Pier Paolo Scattolin: l’eredità della cultura corale di Vacchi, il fondatore dell’Associazione e le idee di Giovanni Torre che si inserì validamente e con grande competenza musicale per un breve periodo nell’arco della presidenza di Giorgio, costituirono per me un entusiasmante percorso in cui avvenne un grande allargamento delle iscrizioni che cercai di fronteggiare con il contatto diretto, la presenza alle attività dei cori grazie anche al proficuo scambio di idee con il “direttivo”: la realizzazione delle proposte di questo gruppo di responsabili attraverso il concreto ausilio organizzativo di Puccio furono un impegno costante per me e faceva da collante e forte stimolo aggregativo per i cori della regione.

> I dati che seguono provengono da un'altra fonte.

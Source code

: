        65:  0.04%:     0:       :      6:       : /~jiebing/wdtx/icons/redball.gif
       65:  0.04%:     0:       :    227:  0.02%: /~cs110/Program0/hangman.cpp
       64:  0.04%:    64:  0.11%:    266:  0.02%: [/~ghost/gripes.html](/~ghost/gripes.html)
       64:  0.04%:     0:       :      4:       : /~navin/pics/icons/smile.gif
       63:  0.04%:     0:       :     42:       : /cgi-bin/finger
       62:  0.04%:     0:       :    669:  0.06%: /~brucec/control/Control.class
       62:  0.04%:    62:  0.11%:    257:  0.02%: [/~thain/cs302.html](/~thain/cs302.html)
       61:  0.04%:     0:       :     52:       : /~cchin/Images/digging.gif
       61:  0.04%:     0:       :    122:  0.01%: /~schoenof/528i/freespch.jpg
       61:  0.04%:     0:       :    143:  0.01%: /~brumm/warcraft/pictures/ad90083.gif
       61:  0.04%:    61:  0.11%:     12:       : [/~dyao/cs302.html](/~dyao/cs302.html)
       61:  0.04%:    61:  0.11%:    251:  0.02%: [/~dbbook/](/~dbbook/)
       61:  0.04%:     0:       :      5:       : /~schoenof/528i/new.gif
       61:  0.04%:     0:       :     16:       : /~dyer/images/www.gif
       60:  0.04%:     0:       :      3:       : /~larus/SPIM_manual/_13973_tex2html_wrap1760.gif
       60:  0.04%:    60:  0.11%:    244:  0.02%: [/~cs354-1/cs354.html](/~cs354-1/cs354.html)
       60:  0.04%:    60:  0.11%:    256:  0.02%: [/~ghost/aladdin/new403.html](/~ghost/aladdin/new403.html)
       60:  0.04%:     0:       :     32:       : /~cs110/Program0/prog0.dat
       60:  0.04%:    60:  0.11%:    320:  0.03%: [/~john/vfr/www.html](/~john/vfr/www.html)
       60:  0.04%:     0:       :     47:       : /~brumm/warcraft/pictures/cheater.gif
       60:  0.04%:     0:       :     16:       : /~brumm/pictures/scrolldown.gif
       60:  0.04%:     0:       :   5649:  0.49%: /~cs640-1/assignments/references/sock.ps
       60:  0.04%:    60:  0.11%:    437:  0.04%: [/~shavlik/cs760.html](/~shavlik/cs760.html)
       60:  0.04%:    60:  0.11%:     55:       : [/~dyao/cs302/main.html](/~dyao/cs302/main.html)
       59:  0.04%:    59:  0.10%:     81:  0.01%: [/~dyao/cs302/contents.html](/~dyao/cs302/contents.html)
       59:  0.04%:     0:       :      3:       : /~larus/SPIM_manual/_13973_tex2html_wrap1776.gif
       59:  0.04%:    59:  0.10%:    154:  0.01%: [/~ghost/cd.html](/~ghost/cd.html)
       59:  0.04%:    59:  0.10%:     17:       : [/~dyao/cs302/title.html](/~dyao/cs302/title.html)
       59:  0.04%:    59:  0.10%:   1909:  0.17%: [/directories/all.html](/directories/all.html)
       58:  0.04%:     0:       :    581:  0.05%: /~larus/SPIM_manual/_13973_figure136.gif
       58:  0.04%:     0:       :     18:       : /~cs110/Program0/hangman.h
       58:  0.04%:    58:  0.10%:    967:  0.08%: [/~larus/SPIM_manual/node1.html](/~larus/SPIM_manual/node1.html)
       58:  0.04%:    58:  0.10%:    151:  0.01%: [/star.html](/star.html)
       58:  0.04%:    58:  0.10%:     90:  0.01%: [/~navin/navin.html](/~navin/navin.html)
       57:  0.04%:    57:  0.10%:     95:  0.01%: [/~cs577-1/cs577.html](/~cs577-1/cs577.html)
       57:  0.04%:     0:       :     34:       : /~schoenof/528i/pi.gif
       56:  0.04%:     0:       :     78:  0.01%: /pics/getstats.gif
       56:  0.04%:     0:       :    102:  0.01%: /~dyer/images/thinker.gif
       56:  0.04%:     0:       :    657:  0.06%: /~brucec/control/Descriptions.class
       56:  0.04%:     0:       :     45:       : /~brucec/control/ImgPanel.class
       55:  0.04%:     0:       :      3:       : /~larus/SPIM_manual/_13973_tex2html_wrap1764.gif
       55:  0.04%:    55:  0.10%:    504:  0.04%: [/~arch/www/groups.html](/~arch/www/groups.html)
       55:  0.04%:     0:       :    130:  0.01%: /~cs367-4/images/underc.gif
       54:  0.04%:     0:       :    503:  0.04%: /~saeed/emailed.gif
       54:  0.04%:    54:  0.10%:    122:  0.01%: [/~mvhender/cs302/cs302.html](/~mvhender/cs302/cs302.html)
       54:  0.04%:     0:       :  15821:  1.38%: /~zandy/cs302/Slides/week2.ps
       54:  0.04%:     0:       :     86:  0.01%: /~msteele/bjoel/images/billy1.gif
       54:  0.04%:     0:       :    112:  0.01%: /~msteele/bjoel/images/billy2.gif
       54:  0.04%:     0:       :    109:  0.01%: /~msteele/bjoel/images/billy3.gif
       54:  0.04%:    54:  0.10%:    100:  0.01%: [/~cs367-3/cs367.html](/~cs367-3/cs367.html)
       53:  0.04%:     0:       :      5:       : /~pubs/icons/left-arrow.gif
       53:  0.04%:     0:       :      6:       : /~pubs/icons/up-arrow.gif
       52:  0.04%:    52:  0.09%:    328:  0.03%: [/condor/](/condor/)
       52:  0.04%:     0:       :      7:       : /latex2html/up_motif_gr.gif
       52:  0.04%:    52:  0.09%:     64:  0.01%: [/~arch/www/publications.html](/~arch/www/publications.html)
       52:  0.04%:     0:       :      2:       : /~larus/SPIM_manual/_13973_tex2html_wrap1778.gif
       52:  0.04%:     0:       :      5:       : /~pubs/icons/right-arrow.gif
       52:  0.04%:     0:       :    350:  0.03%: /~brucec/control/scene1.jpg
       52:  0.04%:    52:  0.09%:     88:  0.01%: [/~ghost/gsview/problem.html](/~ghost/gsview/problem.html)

Sulla base dei valori precedentemente descritti l’aggregazione dei cori avvenne sulla base della diffusione del “farcoro” come elemento socializzante, la ricerca come metodo di lavoro, lo scambio fra cori senza finalità e modalità mercantili. Si cercò di promuovere l’adesione all’associazione individuando, incoraggiando e promuovendo ogni progettualità che desse la possibilità a ciascun coro di evidenziare le proprie specificità e capacità, potenziali volani per nuove aggregazioni; si era attenti ad evitare sovrapposizioni con attività decise dal direttivo che potessero mettere in secondo piano quelle già esistenti. Gli stimoli aggregativi, quindi, non avevano il tramite di offerte o vantaggi di tipo amministrativo (seppure non assenti), ma le riunioni avevano per argomento soprattutto temi musicali e di crescita culturale. Quindi non la competitività capace di irradiarsi e stratificarsi con nocumento nelle attività associative, bensì la solidarietà era il principale obiettivo per diffondere il senso autentico dell’AERCO. Era l’idea che un direttore poteva crescere con consapevolezza assieme al suo coro e non l’essere il centro di un’attività valida come trampolino di lancio per una carriera personale: e anche se ciò possa essere considerato come un naturale ed eticamente giusto esito complementare, non era lo stimolo più importante.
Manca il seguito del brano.